WORK REQUEST: Find the word "going" in the listing below, then return every line it appears in.

+++

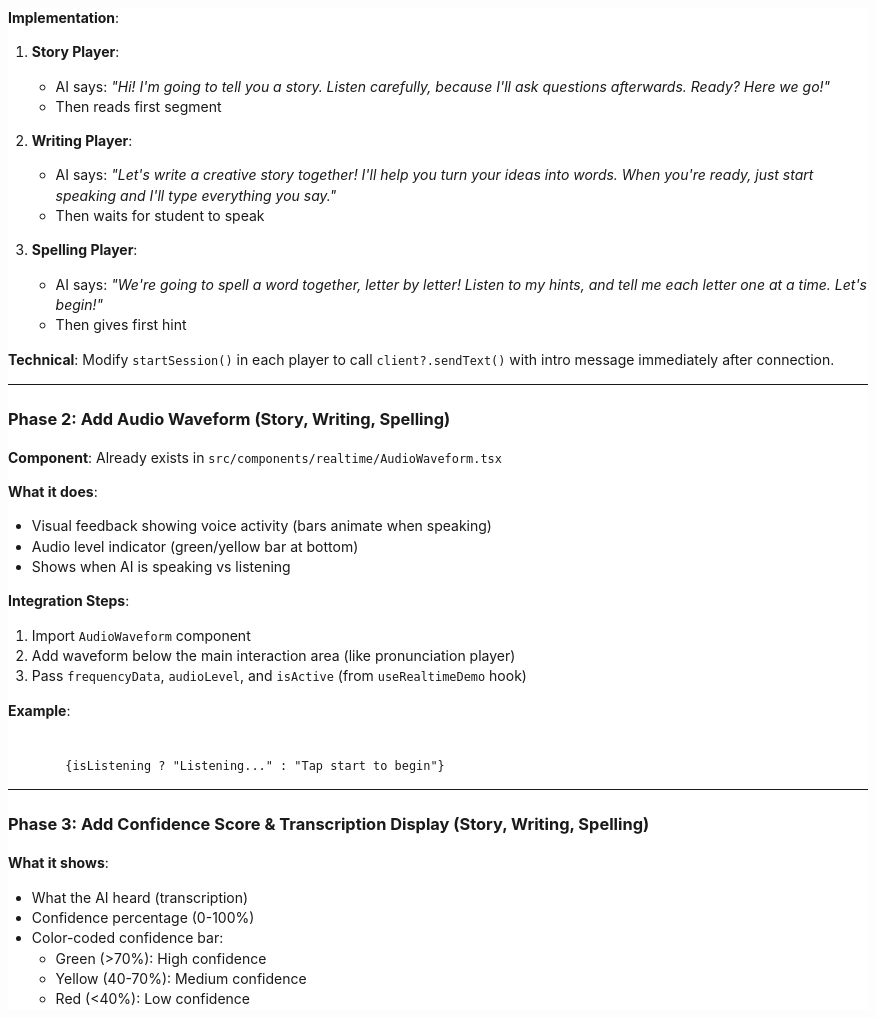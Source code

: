 **Implementation**:

1. **Story Player**: 
   - AI says: *"Hi! I'm going to tell you a story. Listen carefully, because I'll ask questions afterwards. Ready? Here we go!"*
   - Then reads first segment

2. **Writing Player**:
   - AI says: *"Let's write a creative story together! I'll help you turn your ideas into words. When you're ready, just start speaking and I'll type everything you say."*
   - Then waits for student to speak

3. **Spelling Player**:
   - AI says: *"We're going to spell a word together, letter by letter! Listen to my hints, and tell me each letter one at a time. Let's begin!"*
   - Then gives first hint

**Technical**: Modify `startSession()` in each player to call `client?.sendText()` with intro message immediately after connection.

---

### **Phase 2: Add Audio Waveform (Story, Writing, Spelling)**

**Component**: Already exists in `src/components/realtime/AudioWaveform.tsx`

**What it does**:
- Visual feedback showing voice activity (bars animate when speaking)
- Audio level indicator (green/yellow bar at bottom)
- Shows when AI is speaking vs listening

**Integration Steps**:

1. Import `AudioWaveform` component
2. Add waveform below the main interaction area (like pronunciation player)
3. Pass `frequencyData`, `audioLevel`, and `isActive` (from `useRealtimeDemo` hook)

**Example**:
```tsx

        {isListening ? "Listening..." : "Tap start to begin"}

```

---

### **Phase 3: Add Confidence Score & Transcription Display (Story, Writing, Spelling)**

**What it shows**:
- What the AI heard (transcription)
- Confidence percentage (0-100%)
- Color-coded confidence bar:
  - Green (>70%): High confidence
  - Yellow (40-70%): Medium confidence
  - Red (<40%): Low confidence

+++

SOLUTION FOR THIS PROBLEM:
   - AI says: *"Hi! I'm going to tell you a story. Listen carefully, because I'll ask questions afterwards. Ready? Here we go!"*
   - AI says: *"We're going to spell a word together, letter by letter! Listen to my hints, and tell me each letter one at a time. Let's begin!"*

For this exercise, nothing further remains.